To prove there's a roll on for Luxon, they'll want their combined vote to at least match the 57 per cent they won in 2008.
Given NZ First managed over 10 per cent that year despite the Spencer Trust scandal, National and Act won't really deserve to crack open the champagne unless their combined vote has a six at the front of it.
In particular, they won't want fringe right-wing candidates like Sue Grey, Andrew Hollis and Helen Houghton — of the Outdoors, New Nation and New Conservative parties respectively — to get into even triple figures.
Of the centre-right vote, Act will need to come close to the nearly 9 per cent it won in 2020 with the same candidate, local party stalwart Cameron Luxton.
Tauranga has never been kind to Act, but anything below the 5 per cent it averaged in Tauranga in the decade after its founding would be disastrous, suggesting it will be unable to cut itself free of National's Epsom umbilical cord in 2023.
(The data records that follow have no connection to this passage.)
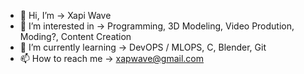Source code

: - 👋 Hi, I’m -> Xapi Wave
- 👀 I’m interested in -> Programming, 3D Modeling, Video Prodution, Moding?, Content Creation
- 🌱 I’m currently learning  -> DevOPS / MLOPS, C, Blender, Git
- 📫 How to reach me -> xapwave@gmail.com

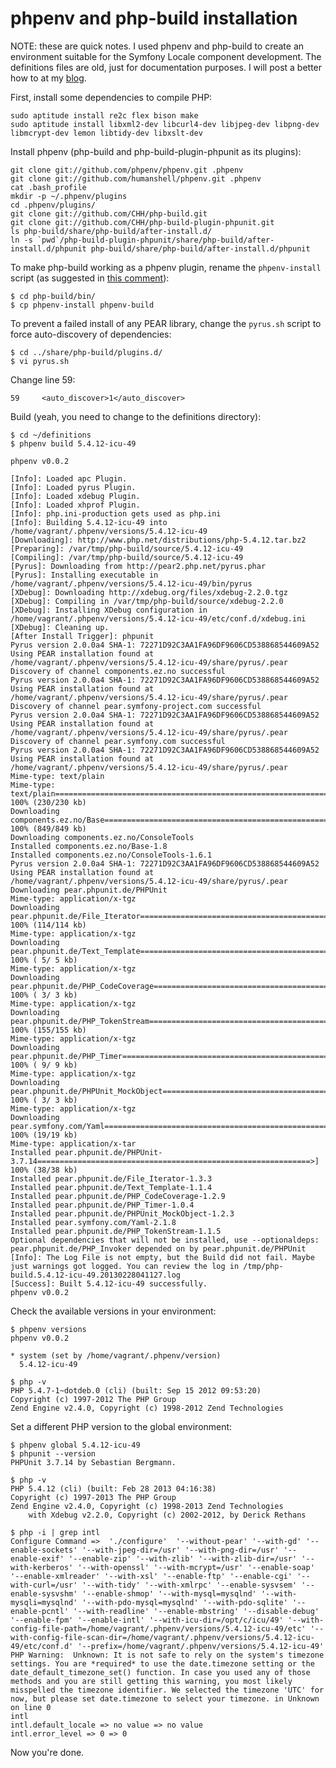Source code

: # phpenv and php-build installation

NOTE: these are quick notes. I used phpenv and php-build to create an environment suitable for the Symfony Locale component development. The definitions files are old, just for documentation purposes. I will post a better how to at my [blog](http://blog.eriksen.com.br).

First, install some dependencies to compile PHP:

    sudo aptitude install re2c flex bison make
    sudo aptitude install libxml2-dev libcurl4-dev libjpeg-dev libpng-dev libmcrypt-dev lemon libtidy-dev libxslt-dev

Install phpenv (php-build and php-build-plugin-phpunit as its plugins):

    git clone git://github.com/phpenv/phpenv.git .phpenv
    git clone git://github.com/humanshell/phpenv.git .phpenv
    cat .bash_profile
    mkdir -p ~/.phpenv/plugins
    cd .phpenv/plugins/
    git clone git://github.com/CHH/php-build.git
    git clone git://github.com/CHH/php-build-plugin-phpunit.git
    ls php-build/share/php-build/after-install.d/
    ln -s `pwd`/php-build-plugin-phpunit/share/php-build/after-install.d/phpunit php-build/share/php-build/after-install.d/phpunit

To make php-build working as a phpenv plugin, rename the `phpenv-install` script (as suggested in [this comment](https://github.com/CHH/php-build/issues/68#issuecomment-6231388)):

    $ cd php-build/bin/
    $ cp phpenv-install phpenv-build

To prevent a failed install of any PEAR library, change the `pyrus.sh` script to force auto-discovery of dependencies:

    $ cd ../share/php-build/plugins.d/
    $ vi pyrus.sh

Change line 59:

    59     <auto_discover>1</auto_discover>

Build (yeah, you need to change to the definitions directory):

    $ cd ~/definitions
    $ phpenv build 5.4.12-icu-49

    phpenv v0.0.2

    [Info]: Loaded apc Plugin.
    [Info]: Loaded pyrus Plugin.
    [Info]: Loaded xdebug Plugin.
    [Info]: Loaded xhprof Plugin.
    [Info]: php.ini-production gets used as php.ini
    [Info]: Building 5.4.12-icu-49 into /home/vagrant/.phpenv/versions/5.4.12-icu-49
    [Downloading]: http://www.php.net/distributions/php-5.4.12.tar.bz2
    [Preparing]: /var/tmp/php-build/source/5.4.12-icu-49
    [Compiling]: /var/tmp/php-build/source/5.4.12-icu-49
    [Pyrus]: Downloading from http://pear2.php.net/pyrus.phar
    [Pyrus]: Installing executable in /home/vagrant/.phpenv/versions/5.4.12-icu-49/bin/pyrus
    [XDebug]: Downloading http://xdebug.org/files/xdebug-2.2.0.tgz
    [XDebug]: Compiling in /var/tmp/php-build/source/xdebug-2.2.0
    [XDebug]: Installing XDebug configuration in /home/vagrant/.phpenv/versions/5.4.12-icu-49/etc/conf.d/xdebug.ini
    [XDebug]: Cleaning up.
    [After Install Trigger]: phpunit
    Pyrus version 2.0.0a4 SHA-1: 72271D92C3AA1FA96DF9606CD538868544609A52
    Using PEAR installation found at /home/vagrant/.phpenv/versions/5.4.12-icu-49/share/pyrus/.pear
    Discovery of channel components.ez.no successful
    Pyrus version 2.0.0a4 SHA-1: 72271D92C3AA1FA96DF9606CD538868544609A52
    Using PEAR installation found at /home/vagrant/.phpenv/versions/5.4.12-icu-49/share/pyrus/.pear
    Discovery of channel pear.symfony-project.com successful
    Pyrus version 2.0.0a4 SHA-1: 72271D92C3AA1FA96DF9606CD538868544609A52
    Using PEAR installation found at /home/vagrant/.phpenv/versions/5.4.12-icu-49/share/pyrus/.pear
    Discovery of channel pear.symfony.com successful
    Pyrus version 2.0.0a4 SHA-1: 72271D92C3AA1FA96DF9606CD538868544609A52
    Using PEAR installation found at /home/vagrant/.phpenv/versions/5.4.12-icu-49/share/pyrus/.pear
    Mime-type: text/plain
    Mime-type: text/plain================================================================================>] 100% (230/230 kb)
    Downloading components.ez.no/Base====================================================================>] 100% (849/849 kb)
    Downloading components.ez.no/ConsoleTools
    Installed components.ez.no/Base-1.8
    Installed components.ez.no/ConsoleTools-1.6.1
    Pyrus version 2.0.0a4 SHA-1: 72271D92C3AA1FA96DF9606CD538868544609A52
    Using PEAR installation found at /home/vagrant/.phpenv/versions/5.4.12-icu-49/share/pyrus/.pear
    Downloading pear.phpunit.de/PHPUnit
    Mime-type: application/x-tgz
    Downloading pear.phpunit.de/File_Iterator============================================================>] 100% (114/114 kb)
    Mime-type: application/x-tgz
    Downloading pear.phpunit.de/Text_Template============================================================>] 100% ( 5/ 5 kb)
    Mime-type: application/x-tgz
    Downloading pear.phpunit.de/PHP_CodeCoverage=========================================================>] 100% ( 3/ 3 kb)
    Mime-type: application/x-tgz
    Downloading pear.phpunit.de/PHP_TokenStream==========================================================>] 100% (155/155 kb)
    Mime-type: application/x-tgz
    Downloading pear.phpunit.de/PHP_Timer================================================================>] 100% ( 9/ 9 kb)
    Mime-type: application/x-tgz
    Downloading pear.phpunit.de/PHPUnit_MockObject=======================================================>] 100% ( 3/ 3 kb)
    Mime-type: application/x-tgz
    Downloading pear.symfony.com/Yaml====================================================================>] 100% (19/19 kb)
    Mime-type: application/x-tar
    Installed pear.phpunit.de/PHPUnit-3.7.14=============================================================>] 100% (38/38 kb)
    Installed pear.phpunit.de/File_Iterator-1.3.3
    Installed pear.phpunit.de/Text_Template-1.1.4
    Installed pear.phpunit.de/PHP_CodeCoverage-1.2.9
    Installed pear.phpunit.de/PHP_Timer-1.0.4
    Installed pear.phpunit.de/PHPUnit_MockObject-1.2.3
    Installed pear.symfony.com/Yaml-2.1.8
    Installed pear.phpunit.de/PHP_TokenStream-1.1.5
    Optional dependencies that will not be installed, use --optionaldeps:
    pear.phpunit.de/PHP_Invoker depended on by pear.phpunit.de/PHPUnit
    [Info]: The Log File is not empty, but the Build did not fail. Maybe just warnings got logged. You can review the log in /tmp/php-build.5.4.12-icu-49.20130228041127.log
    [Success]: Built 5.4.12-icu-49 successfully.
    phpenv v0.0.2

Check the available versions in your environment:

    $ phpenv versions
    phpenv v0.0.2

    * system (set by /home/vagrant/.phpenv/version)
      5.4.12-icu-49
      
    $ php -v
    PHP 5.4.7-1~dotdeb.0 (cli) (built: Sep 15 2012 09:53:20) 
    Copyright (c) 1997-2012 The PHP Group
    Zend Engine v2.4.0, Copyright (c) 1998-2012 Zend Technologies

Set a different PHP version to the global environment:

    $ phpenv global 5.4.12-icu-49
    $ phpunit --version
    PHPUnit 3.7.14 by Sebastian Bergmann.

    $ php -v
    PHP 5.4.12 (cli) (built: Feb 28 2013 04:16:38)
    Copyright (c) 1997-2013 The PHP Group
    Zend Engine v2.4.0, Copyright (c) 1998-2013 Zend Technologies
        with Xdebug v2.2.0, Copyright (c) 2002-2012, by Derick Rethans

    $ php -i | grep intl
    Configure Command =>  './configure'  '--without-pear' '--with-gd' '--enable-sockets' '--with-jpeg-dir=/usr' '--with-png-dir=/usr' '--enable-exif' '--enable-zip' '--with-zlib' '--with-zlib-dir=/usr' '--with-kerberos' '--with-openssl' '--with-mcrypt=/usr' '--enable-soap' '--enable-xmlreader' '--with-xsl' '--enable-ftp' '--enable-cgi' '--with-curl=/usr' '--with-tidy' '--with-xmlrpc' '--enable-sysvsem' '--enable-sysvshm' '--enable-shmop' '--with-mysql=mysqlnd' '--with-mysqli=mysqlnd' '--with-pdo-mysql=mysqlnd' '--with-pdo-sqlite' '--enable-pcntl' '--with-readline' '--enable-mbstring' '--disable-debug' '--enable-fpm' '--enable-intl' '--with-icu-dir=/opt/c/icu/49' '--with-config-file-path=/home/vagrant/.phpenv/versions/5.4.12-icu-49/etc' '--with-config-file-scan-dir=/home/vagrant/.phpenv/versions/5.4.12-icu-49/etc/conf.d' '--prefix=/home/vagrant/.phpenv/versions/5.4.12-icu-49'
    PHP Warning:  Unknown: It is not safe to rely on the system's timezone settings. You are *required* to use the date.timezone setting or the date_default_timezone_set() function. In case you used any of those methods and you are still getting this warning, you most likely misspelled the timezone identifier. We selected the timezone 'UTC' for now, but please set date.timezone to select your timezone. in Unknown on line 0
    intl
    intl.default_locale => no value => no value
    intl.error_level => 0 => 0

Now you're done.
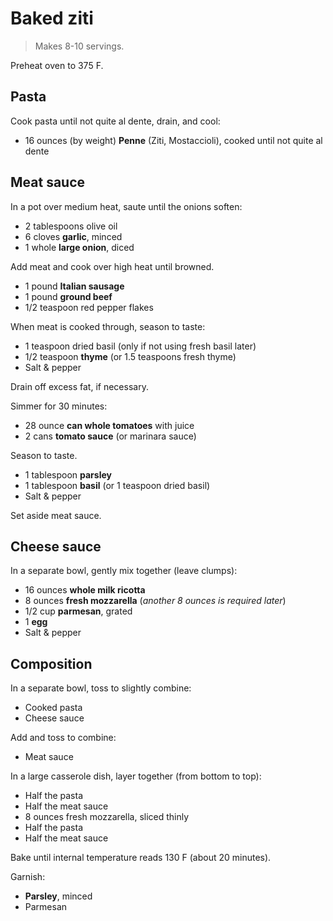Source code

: Baked ziti
==========

> Makes 8-10 servings.

Preheat oven to 375 F.

Pasta
-----

Cook pasta until not quite al dente, drain, and cool:

- 16 ounces (by weight) **Penne** (Ziti, Mostaccioli), cooked until not quite al dente

Meat sauce
----------

In a pot over medium heat, saute until the onions soften:

- 2 tablespoons olive oil
- 6 cloves **garlic**, minced
- 1 whole **large onion**, diced

Add meat and cook over high heat until browned.

- 1 pound **Italian sausage**
- 1 pound **ground beef**
- 1/2 teaspoon red pepper flakes

When meat is cooked through, season to taste:

- 1 teaspoon dried basil (only if not using fresh basil later)
- 1/2 teaspoon **thyme** (or 1.5 teaspoons fresh thyme)
- Salt & pepper

Drain off excess fat, if necessary.

Simmer for 30 minutes:

- 28 ounce **can whole tomatoes** with juice
- 2 cans **tomato sauce** (or marinara sauce)

Season to taste.

- 1 tablespoon **parsley**
- 1 tablespoon **basil** (or 1 teaspoon dried basil)
- Salt & pepper

Set aside meat sauce.

Cheese sauce
------------

In a separate bowl, gently mix together (leave clumps):

- 16 ounces **whole milk ricotta**
- 8 ounces **fresh mozzarella** (*another 8 ounces is required later*)
- 1/2 cup **parmesan**, grated
- 1 **egg**
- Salt & pepper

Composition
-----------

In a separate bowl, toss to slightly combine:

- Cooked pasta
- Cheese sauce

Add and toss to combine:

- Meat sauce

In a large casserole dish, layer together (from bottom to top):

- Half the pasta
- Half the meat sauce
- 8 ounces fresh mozzarella, sliced thinly
- Half the pasta
- Half the meat sauce

Bake until internal temperature reads 130 F (about 20 minutes).

Garnish:

- **Parsley**, minced
- Parmesan
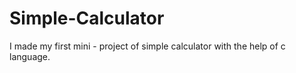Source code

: # Simple-Calculator
I made my first mini - project of simple calculator with the help of c language.
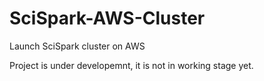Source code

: # SciSpark-AWS-Cluster
Launch SciSpark cluster on AWS

Project is under developemnt, it is not in working stage yet.


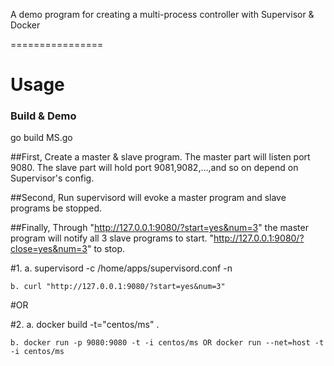  
A demo program for creating a multi-process controller with Supervisor & Docker

================

 
Usage
================

### Build &  Demo

go build MS.go

##First, 
Create a master & slave program. The master part will listen port 9080.
The slave part will hold port 9081,9082,...,and so on depend on Supervisor's config.

##Second, 
Run supervisord will evoke a master program and slave programs be stopped.

##Finally, 
Through "http://127.0.0.1:9080/?start=yes&num=3" the master program will notify all 3 slave programs to start.
"http://127.0.0.1:9080/?close=yes&num=3" to stop.

#1.
    a. supervisord -c /home/apps/supervisord.conf -n
    
    b. curl "http://127.0.0.1:9080/?start=yes&num=3"

#OR

#2.
    a. docker build -t="centos/ms" . 
    
    b. docker run -p 9080:9080 -t -i centos/ms OR docker run --net=host -t -i centos/ms

 


 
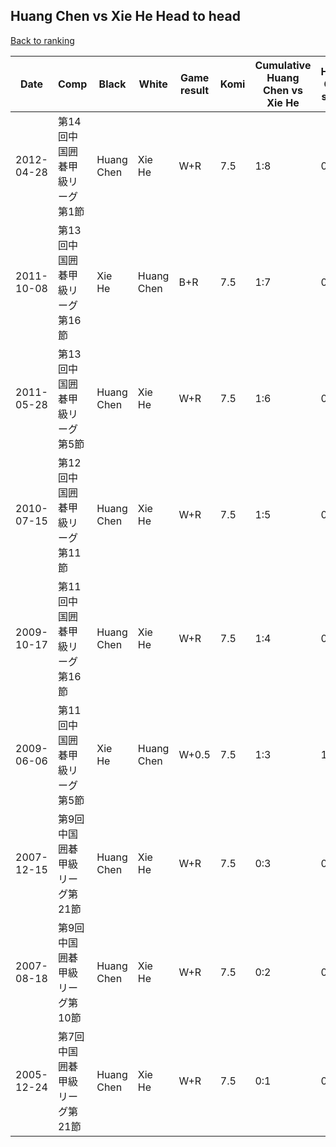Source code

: ## Huang Chen vs Xie He Head to head

[Back to ranking](../../index.md)




| **Date** | **Comp** | **Black** | **White** | **Game result** | **Komi** | **Cumulative Huang Chen vs Xie He** | **Huang Chen streak** | **Xie He streak** | 
| --- | --- | --- | --- | --- | --- | --- | --- | --- |
| 2012-04-28 | 第14回中国囲碁甲級リーグ第1節 | Huang Chen | Xie He | W+R | 7.5 | 1:8 | 0 | 5 | 
| 2011-10-08 | 第13回中国囲碁甲級リーグ第16節 | Xie He | Huang Chen | B+R | 7.5 | 1:7 | 0 | 4 | 
| 2011-05-28 | 第13回中国囲碁甲級リーグ第5節 | Huang Chen | Xie He | W+R | 7.5 | 1:6 | 0 | 3 | 
| 2010-07-15 | 第12回中国囲碁甲級リーグ第11節 | Huang Chen | Xie He | W+R | 7.5 | 1:5 | 0 | 2 | 
| 2009-10-17 | 第11回中国囲碁甲級リーグ第16節 | Huang Chen | Xie He | W+R | 7.5 | 1:4 | 0 | 1 | 
| 2009-06-06 | 第11回中国囲碁甲級リーグ第5節 | Xie He | Huang Chen | W+0.5 | 7.5 | 1:3 | 1 | 0 | 
| 2007-12-15 | 第9回中国囲碁甲級リーグ第21節 | Huang Chen | Xie He | W+R | 7.5 | 0:3 | 0 | 3 | 
| 2007-08-18 | 第9回中国囲碁甲級リーグ第10節 | Huang Chen | Xie He | W+R | 7.5 | 0:2 | 0 | 2 | 
| 2005-12-24 | 第7回中国囲碁甲級リーグ第21節 | Huang Chen | Xie He | W+R | 7.5 | 0:1 | 0 | 1 |




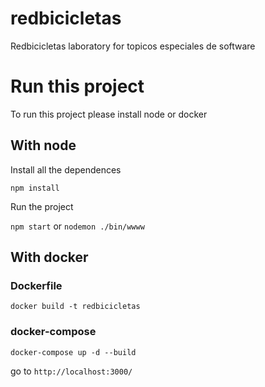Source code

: # redbicicletas
Redbicicletas laboratory for topicos especiales de software 

# Run this project 

To run this project please install node or docker 

## With node 

Install all the dependences 

`npm install`

Run the project 

`npm start` or `nodemon ./bin/wwww`

## With docker

### Dockerfile
`docker build -t redbicicletas` 

### docker-compose

`docker-compose up -d --build`

go to `http://localhost:3000/`
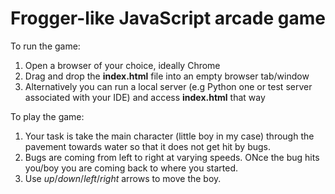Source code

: Frogger-like JavaScript arcade game
===============================
To run the game:
1. Open a browser of your choice, ideally Chrome
2. Drag and drop the **index.html** file into an empty browser tab/window
3. Alternatively you can run a local server (e.g Python one or test server associated with your IDE) and access **index.html** that way  

To play the game:
1. Your task is take the main character (little boy in my case) through the pavement towards water so that it does not get hit by bugs.
2. Bugs are coming from left to right at varying speeds. ONce the bug hits you/boy you are coming back to where you started.
3. Use *up*/*down*/*left*/*right* arrows to move the boy.
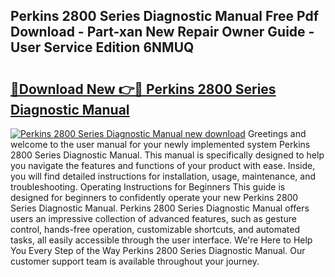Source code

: ## Perkins 2800 Series Diagnostic Manual Free Pdf Download - Part-xan New Repair Owner Guide - User Service Edition 6NMUQ

# <h2><a href="http://bc52420.oget.top/?id=Perkins+2800+Series+Diagnostic+Manual">🔗Download New 👉🔴 Perkins 2800 Series Diagnostic Manual</a></h2>

[![Perkins 2800 Series Diagnostic Manual new download](https://i.imgur.com/5g1atiW.png)](http://bc52420.oget.top/?id=Perkins+2800+Series+Diagnostic+Manual)
Greetings and welcome to the user manual for your newly implemented system Perkins 2800 Series Diagnostic Manual. This manual is specifically designed to help you navigate the features and functions of your product with ease. Inside, you will find detailed instructions for installation, usage, maintenance, and troubleshooting. Operating Instructions for Beginners This guide is designed for beginners to confidently operate your new Perkins 2800 Series Diagnostic Manual. Perkins 2800 Series Diagnostic Manual offers users an impressive collection of advanced features, such as gesture control, hands-free operation, customizable shortcuts, and automated tasks, all easily accessible through the user interface. We're Here to Help You Every Step of the Way Perkins 2800 Series Diagnostic Manual. Our customer support team is available throughout your journey.
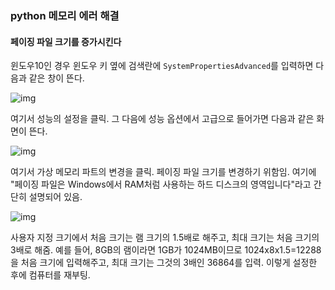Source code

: ### python 메모리 에러 해결



#### **페이징 파일 크기를 증가시킨다**

윈도우10인 경우 윈도우 키 옆에 검색란에 `SystemPropertiesAdvanced`를 입력하면 다음과 같은 창이 뜬다. 

 



![img](https://blog.kakaocdn.net/dn/cF2qC3/btqEII8vnNp/wMupUvWf66Tr6RNmIQ4580/img.png)



여기서 성능의 설정을 클릭. 그 다음에 성능 옵션에서 고급으로 들어가면 다음과 같은 화면이 뜬다. 

![img](https://blog.kakaocdn.net/dn/b5nGJ6/btqEHOalDmE/srUKKX90H8yP8wkVauCeP0/img.png)



여기서 가상 메모리 파트의 변경을 클릭. 페이징 파일 크기를 변경하기 위함임. 여기에 "페이징 파일은 Windows에서 RAM처럼 사용하는 하드 디스크의 영역입니다"라고 간단히 설명되어 있음.

 

![img](https://blog.kakaocdn.net/dn/oMKmT/btqEIU10iVm/JZzmTxHLuRhCnw0mwkEig0/img.png)



사용자 지정 크기에서 처음 크기는 램 크기의 1.5배로 해주고, 최대 크기는 처음 크기의 3배로 해줌. 예를 들어, 8GB의 램이라면 1GB가 1024MB이므로 1024x8x1.5=12288을 처음 크기에 입력해주고, 최대 크기는 그것의 3배인 36864를 입력. 이렇게 설정한 후에 컴퓨터를 재부팅.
If Act can't get back to Parliament next year on its own merits, then it will have no chance of having leverage over a Luxon Government. There is every incentive for the 1739 Act voters who backed Luxton in 2020 to do the same tomorrow, or David Seymour and his crew may as well just give up.
Most likely, no one will be very happy tomorrow evening. Except maybe the Greens and NZ First, who perhaps wisely decided not to put themselves to the test in Tauranga's sometimes fickle electorate.
- Matthew Hooton is an Auckland-based public relations consultant.